# 50/50 sublimation



## Occo370 (Jun 4, 2019)

Does anyone have any pictures of sublimation print being applied to a 50/50. Shirt. And how do you think it will hold up 

Thank 

50 ploy
50 cotton


----------



## PatWibble (Mar 7, 2014)

50% of the print will wash out. Bit like 65/35% but worse.
OK for fashion prints that require a vintage look, but no good for general retail. Even for fashion goods you would probably want to have the finished garment prewashed so that the customer can see what they are getting.


----------



## Occo370 (Jun 4, 2019)

Thank you for your response. I figured as much. I’m waiting for my printer to come. Just curious as to how it would hold. What would you suggest for a decent shirt to hold sublimation ink. Without spending. 10-12$ per shirt


I’m trying to do an on demand print 

How about the poly powder. Any luck with that. 
Or the sublimation transfer papers. That allow you I sublimate the transfer. Then press it. 

How do those hold up


----------



## Occo370 (Jun 4, 2019)

Sorry. I replied and lost it 


What is a decent shirt to use for sublimation
Inexpensive

Also hi are the transfer sheets that allow u to sublimatevto them.
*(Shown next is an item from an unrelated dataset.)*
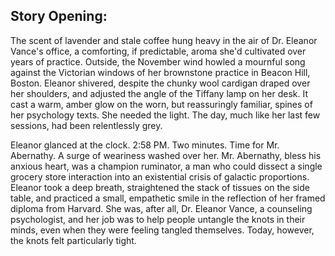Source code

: ## Story Opening:

The scent of lavender and stale coffee hung heavy in the air of Dr. Eleanor Vance's office, a comforting, if predictable, aroma she'd cultivated over years of practice. Outside, the November wind howled a mournful song against the Victorian windows of her brownstone practice in Beacon Hill, Boston. Eleanor shivered, despite the chunky wool cardigan draped over her shoulders, and adjusted the angle of the Tiffany lamp on her desk. It cast a warm, amber glow on the worn, but reassuringly familiar, spines of her psychology texts. She needed the light. The day, much like her last few sessions, had been relentlessly grey.

Eleanor glanced at the clock. 2:58 PM. Two minutes. Time for Mr. Abernathy. A surge of weariness washed over her. Mr. Abernathy, bless his anxious heart, was a champion ruminator, a man who could dissect a single grocery store interaction into an existential crisis of galactic proportions. Eleanor took a deep breath, straightened the stack of tissues on the side table, and practiced a small, empathetic smile in the reflection of her framed diploma from Harvard. She was, after all, Dr. Eleanor Vance, a counseling psychologist, and her job was to help people untangle the knots in their minds, even when they were feeling tangled themselves. Today, however, the knots felt particularly tight.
Then transfer

Or the poly powders


----------



## webtrekker (Jan 28, 2018)

White, 100% polyester is the preferred choice for vivid, long-lasting prints that don't wash out.


You print to sublimation paper and press in a flat heat press.


----------



## Occo370 (Jun 4, 2019)

So the sublimation paper and powders will work well? How long would they last in a cotton. Or 50/50 blend compared to printing on 100% polyester.


----------